Gardez-vous d’imiter ces coquettes vilaines Dont par toute la ville on chante les fredaines

conseillait prudemment Arnolphe de L’École des femmes.

Ce vieux mot représente le féminin de l’adjectif fredain qui signifiait « mauvais. » Selon Bloch & Wartburg il se rattache à un groupe de termes d’ancien provençal désignant un scélérat, avec pour origine lointaine celui « qui a renié le serment prêté. »

Être un chaud de la pince

C’est être, pour un homme, d’une humeur ardente aux plaisirs — comme dit Delvau, « un bon fouteur. » L’expression était courante au XIXe siècle, ainsi dans cette chanson de Festeau (1867) :

C’’était un chaud, de la pince Qui peuplait dans chaqu’ province L’hospice des enfants trouvés.

Elle pourrait provenir d’un croisement burlesque entre « chaud de la pointe », fort compréhensible, et le « chaud lapin » dont nous avons l’habitude, si ce dernier, malheureusement, ne semblait être venu plus tardivement dans l’usage… Les dates tendraient à faire penser que c’est le « chaud lapin » qui s’est créé par glissement à partir de l’original chaud de la pince, et du « lapin » tout court dont on désignait un « rude gaillard » au siècle dernier.
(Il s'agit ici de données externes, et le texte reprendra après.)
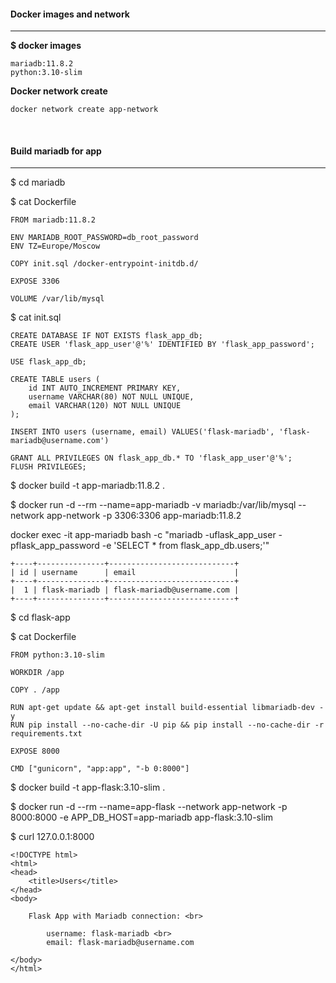 #### Docker images and network
------

**$ docker images**
```
mariadb:11.8.2
python:3.10-slim
```

**Docker network create**
```
docker network create app-network
```

<br />

#### Build mariadb for app
------

$ cd mariadb

$ cat Dockerfile
```
FROM mariadb:11.8.2

ENV MARIADB_ROOT_PASSWORD=db_root_password
ENV TZ=Europe/Moscow

COPY init.sql /docker-entrypoint-initdb.d/

EXPOSE 3306

VOLUME /var/lib/mysql
```

$ cat init.sql
```
CREATE DATABASE IF NOT EXISTS flask_app_db;
CREATE USER 'flask_app_user'@'%' IDENTIFIED BY 'flask_app_password';

USE flask_app_db;

CREATE TABLE users (
    id INT AUTO_INCREMENT PRIMARY KEY,
    username VARCHAR(80) NOT NULL UNIQUE,
    email VARCHAR(120) NOT NULL UNIQUE
);

INSERT INTO users (username, email) VALUES('flask-mariadb', 'flask-mariadb@username.com')

GRANT ALL PRIVILEGES ON flask_app_db.* TO 'flask_app_user'@'%';
FLUSH PRIVILEGES;
```

$ docker build -t app-mariadb:11.8.2 .

$ docker run -d --rm --name=app-mariadb -v mariadb:/var/lib/mysql --network app-network -p 3306:3306 app-mariadb:11.8.2

docker exec -it app-mariadb bash -c "mariadb -uflask_app_user -pflask_app_password -e 'SELECT * from flask_app_db.users;'"
```
+----+---------------+----------------------------+
| id | username      | email                      |
+----+---------------+----------------------------+
|  1 | flask-mariadb | flask-mariadb@username.com |
+----+---------------+----------------------------+
```

$ cd flask-app

$ cat Dockerfile
```
FROM python:3.10-slim

WORKDIR /app

COPY . /app

RUN apt-get update && apt-get install build-essential libmariadb-dev -y
RUN pip install --no-cache-dir -U pip && pip install --no-cache-dir -r requirements.txt

EXPOSE 8000

CMD ["gunicorn", "app:app", "-b 0:8000"]
```

$ docker build -t app-flask:3.10-slim .

$ docker run -d --rm --name=app-flask --network app-network -p 8000:8000 -e APP_DB_HOST=app-mariadb app-flask:3.10-slim

$ curl 127.0.0.1:8000
```
<!DOCTYPE html>
<html>
<head>
    <title>Users</title>
</head>
<body>

    Flask App with Mariadb connection: <br>
        
        username: flask-mariadb <br>
        email: flask-mariadb@username.com

</body>
</html>
```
Un jeu de mots sur chaud de la pine — vieux mot séculaire pour le pénis — serait plus satisfaisant, au moins pour l’esprit.
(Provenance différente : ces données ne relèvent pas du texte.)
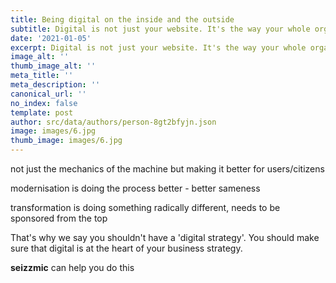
 ```yaml
---
title: Being digital on the inside and the outside
subtitle: Digital is not just your website. It's the way your whole organisation works.
date: '2021-01-05'
excerpt: Digital is not just your website. It's the way your whole organisation works.
image_alt: ''
thumb_image_alt: ''
meta_title: ''
meta_description: ''
canonical_url: ''
no_index: false
template: post
author: src/data/authors/person-8gt2bfyjn.json
image: images/6.jpg
thumb_image: images/6.jpg
---
```

not just the mechanics of the machine but making it better for users/citizens

modernisation is doing the process better - better sameness

transformation is doing something radically different, needs to be sponsored from the top

That's why we say you shouldn't have a 'digital strategy'. You should make sure that digital is at the heart of your business strategy.

**seizzmic** can help you do this
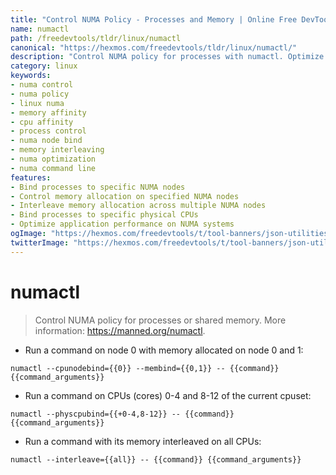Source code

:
 ```yaml
---
title: "Control NUMA Policy - Processes and Memory | Online Free DevTools by Hexmos"
name: numactl
path: /freedevtools/tldr/linux/numactl
canonical: "https://hexmos.com/freedevtools/tldr/linux/numactl/"
description: "Control NUMA policy for processes with numactl. Optimize memory allocation and CPU affinity for improved performance on Linux systems. Free online tool, no registration required."
category: linux
keywords:
- numa control
- numa policy
- linux numa
- memory affinity
- cpu affinity
- process control
- numa node bind
- memory interleaving
- numa optimization
- numa command line
features:
- Bind processes to specific NUMA nodes
- Control memory allocation on specified NUMA nodes
- Interleave memory allocation across multiple NUMA nodes
- Bind processes to specific physical CPUs
- Optimize application performance on NUMA systems
ogImage: "https://hexmos.com/freedevtools/t/tool-banners/json-utilities-banner.png"
twitterImage: "https://hexmos.com/freedevtools/t/tool-banners/json-utilities-banner.png"
---
```


# numactl

> Control NUMA policy for processes or shared memory.
> More information: <https://manned.org/numactl>.

- Run a command on node 0 with memory allocated on node 0 and 1:

`numactl --cpunodebind={{0}} --membind={{0,1}} -- {{command}} {{command_arguments}}`

- Run a command on CPUs (cores) 0-4 and 8-12 of the current cpuset:

`numactl --physcpubind={{+0-4,8-12}} -- {{command}} {{command_arguments}}`

- Run a command with its memory interleaved on all CPUs:

`numactl --interleave={{all}} -- {{command}} {{command_arguments}}`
L’expression est demeurée relativement vivante ; elle était fort en usage jusqu’aux années 50 : « Lui, si guindé dans le service ! C’était un Alsacien au teint vif, aux cheveux blonds, avec quelque chose de fripé dans toute sa petite personne. Ce qui ne l’empêchait pas d’être aussi chaud de la pince que Pacot. » (R. Guérin, L’Apprenti, 1946.)

Être porté sur la question

C’est là une variante d’être « porté sur la chose », c’est-à-dire aux plaisirs de l’amour, comme depuis longtemps on a pu être « porté sur sa bouche » ou « sur sa gueule. » La « question » est donc un euphémisme de teinte plus intellectuelle dans un parler populaire qui singe les manies des gens instruits. Cette façon de dire ne semble pas avoir plus d’un demi-siècle d’existence.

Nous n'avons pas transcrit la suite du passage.